Blacksmiths use a variety of tools, hammers and tongs to shape heated metal to make and repair a variety of metal articles by heating, hammering and bending.
- Working with your hands, heat, hammers, tongs to mould and shape metal
- Working with a heated forge
- You will need to talk to customers as each piece of work you make will be built as a unique piece very often
- You will need to be able to lift and load sometimes heavy items of metal
Blacksmiths generally work on their own rather than in a team, and they work for agricultural employers such as farms for horseshoes, tractor repairs etc. In the area of the Black Country you will find jobs in foundry and forges such as Thomas Dudley, and Oliver Rae in Stourbridge.
You will work mainly indoors, and you will be by a heat source such as a forge, so you will be hot. Protective clothing and goggles will be part of what you wear to keep you safe. The work is creative, but sometimes repetitive when you make a lot of the same item, for instance.

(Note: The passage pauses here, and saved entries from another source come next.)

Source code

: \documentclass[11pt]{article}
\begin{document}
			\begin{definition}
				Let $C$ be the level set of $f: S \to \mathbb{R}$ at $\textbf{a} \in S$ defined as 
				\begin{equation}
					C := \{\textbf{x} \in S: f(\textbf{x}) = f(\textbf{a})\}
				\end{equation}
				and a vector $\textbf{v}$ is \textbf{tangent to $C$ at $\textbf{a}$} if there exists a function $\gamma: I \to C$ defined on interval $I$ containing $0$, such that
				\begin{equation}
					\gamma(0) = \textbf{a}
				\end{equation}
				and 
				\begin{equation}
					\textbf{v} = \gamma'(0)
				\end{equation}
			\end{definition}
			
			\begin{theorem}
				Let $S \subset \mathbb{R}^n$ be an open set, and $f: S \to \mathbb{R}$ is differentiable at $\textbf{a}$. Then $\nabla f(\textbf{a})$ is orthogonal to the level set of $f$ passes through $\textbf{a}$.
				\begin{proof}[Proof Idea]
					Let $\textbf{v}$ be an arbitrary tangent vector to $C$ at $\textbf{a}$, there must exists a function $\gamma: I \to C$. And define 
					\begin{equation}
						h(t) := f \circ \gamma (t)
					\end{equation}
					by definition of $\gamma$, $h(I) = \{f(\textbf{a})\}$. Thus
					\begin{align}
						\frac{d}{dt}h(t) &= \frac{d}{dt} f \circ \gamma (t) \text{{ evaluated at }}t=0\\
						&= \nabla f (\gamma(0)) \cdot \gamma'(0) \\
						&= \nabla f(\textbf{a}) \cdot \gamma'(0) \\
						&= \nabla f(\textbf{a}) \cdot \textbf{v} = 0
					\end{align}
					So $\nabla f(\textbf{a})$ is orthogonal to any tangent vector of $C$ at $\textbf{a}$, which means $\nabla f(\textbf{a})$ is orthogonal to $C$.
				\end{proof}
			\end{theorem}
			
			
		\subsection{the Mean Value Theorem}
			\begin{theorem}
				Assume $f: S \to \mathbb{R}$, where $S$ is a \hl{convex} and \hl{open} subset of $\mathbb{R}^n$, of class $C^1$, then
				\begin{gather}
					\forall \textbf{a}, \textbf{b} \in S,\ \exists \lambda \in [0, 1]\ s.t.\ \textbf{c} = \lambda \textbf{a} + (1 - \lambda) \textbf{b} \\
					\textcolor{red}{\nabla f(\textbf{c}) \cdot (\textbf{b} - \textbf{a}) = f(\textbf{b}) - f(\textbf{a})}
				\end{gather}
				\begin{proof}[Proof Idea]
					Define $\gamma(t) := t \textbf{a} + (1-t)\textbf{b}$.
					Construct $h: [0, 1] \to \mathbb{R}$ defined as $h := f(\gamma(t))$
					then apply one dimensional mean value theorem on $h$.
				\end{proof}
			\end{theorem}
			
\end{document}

47-49 hours per week, variable dependent on work available so you would manage your own hours.
£15,000 to £30,000 per year
Predicted trends -10.5% decrease Leading to: 416 fewer jobs by 2027.
The majority of people employed in this role will hold an intermediate apprenticeship or GCSEs at grades 9-4 (A-C). However, some employers may be more flexible and look at your practical abilities. You could also apply for an apprenticeship. If you have an EHCP you may be able to apply under the Dfe exemption which allows the apprentice to use Entry level 3 English and Maths qualifications.
The apprentice would have to be competent enough to successfully achieve all other aspects of the apprenticeship requirements, become occupationally competent and achieve Entry Level 3 in English and Maths before the end of their apprenticeship.